• Exercise details
What is the number of lines in the entries below that include the word "assumption"? Provide the number only.

Stored entries
========================================
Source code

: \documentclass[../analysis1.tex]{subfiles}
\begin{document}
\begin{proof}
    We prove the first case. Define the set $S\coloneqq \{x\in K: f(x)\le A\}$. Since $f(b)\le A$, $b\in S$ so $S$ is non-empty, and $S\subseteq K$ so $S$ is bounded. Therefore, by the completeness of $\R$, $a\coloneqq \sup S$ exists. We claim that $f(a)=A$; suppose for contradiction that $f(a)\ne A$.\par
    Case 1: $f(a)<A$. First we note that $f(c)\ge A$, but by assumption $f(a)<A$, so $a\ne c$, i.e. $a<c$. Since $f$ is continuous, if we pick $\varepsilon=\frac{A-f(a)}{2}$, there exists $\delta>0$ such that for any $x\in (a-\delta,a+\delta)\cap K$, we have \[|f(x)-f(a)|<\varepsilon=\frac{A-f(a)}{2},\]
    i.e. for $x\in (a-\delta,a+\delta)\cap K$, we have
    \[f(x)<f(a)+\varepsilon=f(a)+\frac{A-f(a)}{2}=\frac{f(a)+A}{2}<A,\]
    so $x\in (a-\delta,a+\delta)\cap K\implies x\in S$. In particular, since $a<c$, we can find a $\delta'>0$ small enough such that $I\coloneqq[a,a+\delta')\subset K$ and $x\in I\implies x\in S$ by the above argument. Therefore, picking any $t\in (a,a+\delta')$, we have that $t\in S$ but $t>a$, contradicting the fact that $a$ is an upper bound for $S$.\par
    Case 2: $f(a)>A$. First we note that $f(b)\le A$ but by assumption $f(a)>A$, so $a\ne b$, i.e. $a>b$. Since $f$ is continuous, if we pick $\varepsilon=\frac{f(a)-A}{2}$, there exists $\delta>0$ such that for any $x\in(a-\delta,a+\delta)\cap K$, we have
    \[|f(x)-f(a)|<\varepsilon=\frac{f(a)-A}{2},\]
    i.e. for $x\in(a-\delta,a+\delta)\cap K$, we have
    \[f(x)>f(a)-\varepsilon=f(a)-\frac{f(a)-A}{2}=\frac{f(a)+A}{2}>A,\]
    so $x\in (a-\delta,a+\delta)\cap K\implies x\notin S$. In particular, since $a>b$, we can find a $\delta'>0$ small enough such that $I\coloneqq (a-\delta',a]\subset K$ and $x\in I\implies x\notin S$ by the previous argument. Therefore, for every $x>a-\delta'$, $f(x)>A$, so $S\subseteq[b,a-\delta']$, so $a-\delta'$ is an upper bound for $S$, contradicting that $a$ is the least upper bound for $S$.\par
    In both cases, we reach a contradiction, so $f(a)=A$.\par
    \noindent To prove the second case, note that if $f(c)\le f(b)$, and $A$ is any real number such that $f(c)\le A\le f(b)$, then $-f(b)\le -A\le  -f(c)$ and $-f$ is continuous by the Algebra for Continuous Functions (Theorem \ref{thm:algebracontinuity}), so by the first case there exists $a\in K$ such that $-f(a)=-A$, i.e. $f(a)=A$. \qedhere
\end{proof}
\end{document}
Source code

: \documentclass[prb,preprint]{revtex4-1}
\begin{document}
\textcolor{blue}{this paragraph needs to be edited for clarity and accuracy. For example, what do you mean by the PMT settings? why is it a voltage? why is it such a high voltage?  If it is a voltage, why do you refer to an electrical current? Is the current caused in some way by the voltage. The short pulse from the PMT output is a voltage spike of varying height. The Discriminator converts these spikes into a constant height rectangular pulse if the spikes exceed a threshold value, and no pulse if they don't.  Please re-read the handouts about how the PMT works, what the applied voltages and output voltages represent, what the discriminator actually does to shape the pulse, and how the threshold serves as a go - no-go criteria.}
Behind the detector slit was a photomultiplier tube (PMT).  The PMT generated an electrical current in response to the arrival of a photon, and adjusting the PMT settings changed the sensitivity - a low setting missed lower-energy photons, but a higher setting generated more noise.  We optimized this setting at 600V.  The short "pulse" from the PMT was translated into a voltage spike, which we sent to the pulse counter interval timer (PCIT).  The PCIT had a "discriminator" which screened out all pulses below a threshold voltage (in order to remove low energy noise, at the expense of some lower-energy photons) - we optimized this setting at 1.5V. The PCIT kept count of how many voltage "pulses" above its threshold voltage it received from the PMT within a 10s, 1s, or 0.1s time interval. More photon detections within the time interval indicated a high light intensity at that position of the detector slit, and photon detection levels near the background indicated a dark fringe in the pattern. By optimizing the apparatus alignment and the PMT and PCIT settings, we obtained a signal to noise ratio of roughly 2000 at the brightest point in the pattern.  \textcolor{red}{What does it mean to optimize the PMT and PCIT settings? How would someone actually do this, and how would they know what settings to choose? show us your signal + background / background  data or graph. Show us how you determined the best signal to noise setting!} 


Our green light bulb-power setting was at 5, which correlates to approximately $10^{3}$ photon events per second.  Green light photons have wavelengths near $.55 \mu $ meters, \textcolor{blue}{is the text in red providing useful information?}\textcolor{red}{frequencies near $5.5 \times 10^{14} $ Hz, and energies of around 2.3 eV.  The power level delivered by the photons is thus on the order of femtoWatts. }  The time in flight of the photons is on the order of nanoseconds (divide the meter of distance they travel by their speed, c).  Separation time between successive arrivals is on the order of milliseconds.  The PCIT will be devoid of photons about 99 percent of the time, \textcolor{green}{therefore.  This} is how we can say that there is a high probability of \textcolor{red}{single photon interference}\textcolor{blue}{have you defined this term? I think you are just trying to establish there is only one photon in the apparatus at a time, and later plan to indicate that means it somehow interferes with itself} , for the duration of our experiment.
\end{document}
========================================
• Response
2